Category: Discrimination

Employment Discrimination Through Facebook Ads

Employment Discrimination Through Facebook Ads

On December 20, 2017, the Communications Workers of America filed a federal lawsuit in California claiming that various employers had discriminated against job applicants based on age. The named defendant employers are T-Mobile, Amazon, Cox Communications, and Cox Media Group. CWA contends these companies (among others) unlawfully targeted candidates through Facebook ads. Several individuals joined CWA as plaintiffs in this proposed class action.

In addition to the four named defendants, the lawsuit purports to also “bring this action . . . against a Defendant Class of hundreds of major American employers and employment agencies that, upon information and belief, routinely exclude older workers from receiving their employment and recruiting ads on Facebook, and thus deny older workers job opportunities.” The lawsuit indicates that the plaintiffs intend to identify additional defendants “through early discovery in this action or a pre-discovery exchange of information with Facebook.”

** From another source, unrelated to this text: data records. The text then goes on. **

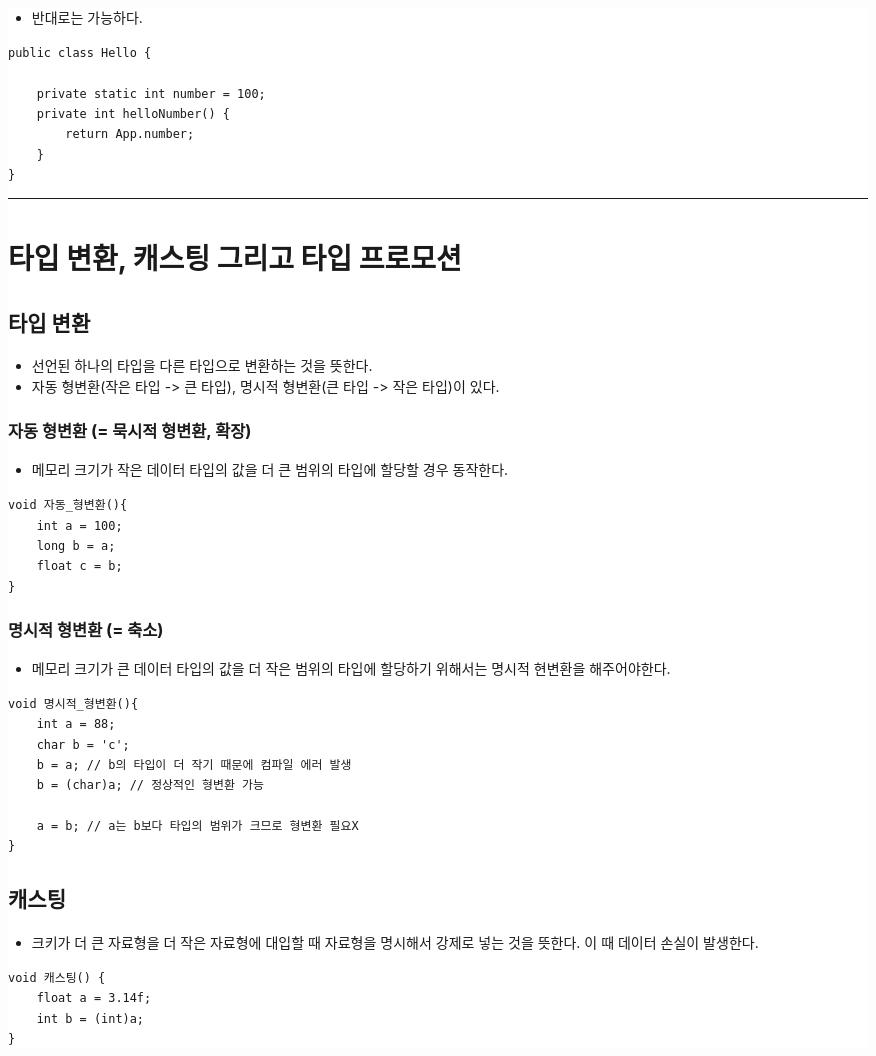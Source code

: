 - 반대로는 가능하다.
```
public class Hello {

    private static int number = 100;
    private int helloNumber() {
        return App.number;
    }
} 
```

---------------------------------
# 타입 변환, 캐스팅 그리고 타입 프로모션

## 타입 변환

- 선언된 하나의 타입을 다른 타입으로 변환하는 것을 뜻한다.
- 자동 형변환(작은 타입 -> 큰 타입), 명시적 형변환(큰 타입 -> 작은 타입)이 있다.

### 자동 형변환 (= 묵시적 형변환, 확장)
- 메모리 크기가 작은 데이터 타입의 값을 더 큰 범위의 타입에 할당할 경우 동작한다.
```
void 자동_형변환(){ 
    int a = 100; 
    long b = a; 
    float c = b; 
}
```

### 명시적 형변환 (= 축소)
- 메모리 크기가 큰 데이터 타입의 값을 더 작은 범위의 타입에 할당하기 위해서는 명시적 현변환을 해주어야한다.
```
void 명시적_형변환(){ 
    int a = 88; 
    char b = 'c'; 
    b = a; // b의 타입이 더 작기 때문에 컴파일 에러 발생 
    b = (char)a; // 정상적인 형변환 가능 
    
    a = b; // a는 b보다 타입의 범위가 크므로 형변환 필요X
}

```

## 캐스팅
- 크키가 더 큰 자료형을 더 작은 자료형에 대입할 때 자료형을 명시해서 강제로 넣는 것을 뜻한다. 이 때 데이터 손실이 발생한다.
```
void 캐스팅() { 
    float a = 3.14f; 
    int b = (int)a; 
}

```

Prefer a free webinar? Try Legal Risks of Social Media in Hiring.

Plaintiffs’ Allegations

These statements from the lawsuit reflect the theory behind the plaintiffs’ claims:

  • “These companies eliminate older workers from receiving job ads by specifically targeting their employment ads to younger workers via Facebook’s ad platform.”
  • “Upon information and belief, nationwide, large and small employers alike apparently believe that it is appropriate and desirable to exclude American workers from job opportunities solely based on their age.”
  • “When selecting the population of Facebook users who will receive employment ads, employers and employment agencies routinely focus their ads on prospective applicants who are in age bands that exclude many workers who are 40-years-old or greater, e.g., workers who are ‘ages 18 to 38,’ ‘ages 22 to 45,’ or ‘ages 21 to 55,’ thereby preventing older workers from receiving advertising and recruitment for job opportunities, upon information and belief.”
  • “Upon information and belief, Facebook does not stop an employer or employment agency from selecting a younger age range (such as ages 18 to 40) that discriminates against older workers in setting the population that will receive an employment ad via Facebook.”
  • “Facebook provides advertisers the ability to send employment ads to individuals who fall into the following categories related to a younger age group or categories that ordinarily would be a proxy for younger workers: Young & hip – a group of millions of people “whose activities strongly suggest they are young and hip” (according to Facebook); and Millennials – a group of millions of people “who have expressed an interest in or like pages related to Millennials” (according to Facebook).”

Potential Defendants

The lawsuit describes as defendants:

All employers or employment agencies who annually employ at least 2,500 employees or annually refer for employment at least 2,500 employees, and have purchased or sent employment-related Facebook advertisements that placed an upper age limit on the population of Facebook users that was eligible to receive an advertisement, at any time from the earliest date actionable under the limitations period applicable to the given claim, until the date of judgment in this action.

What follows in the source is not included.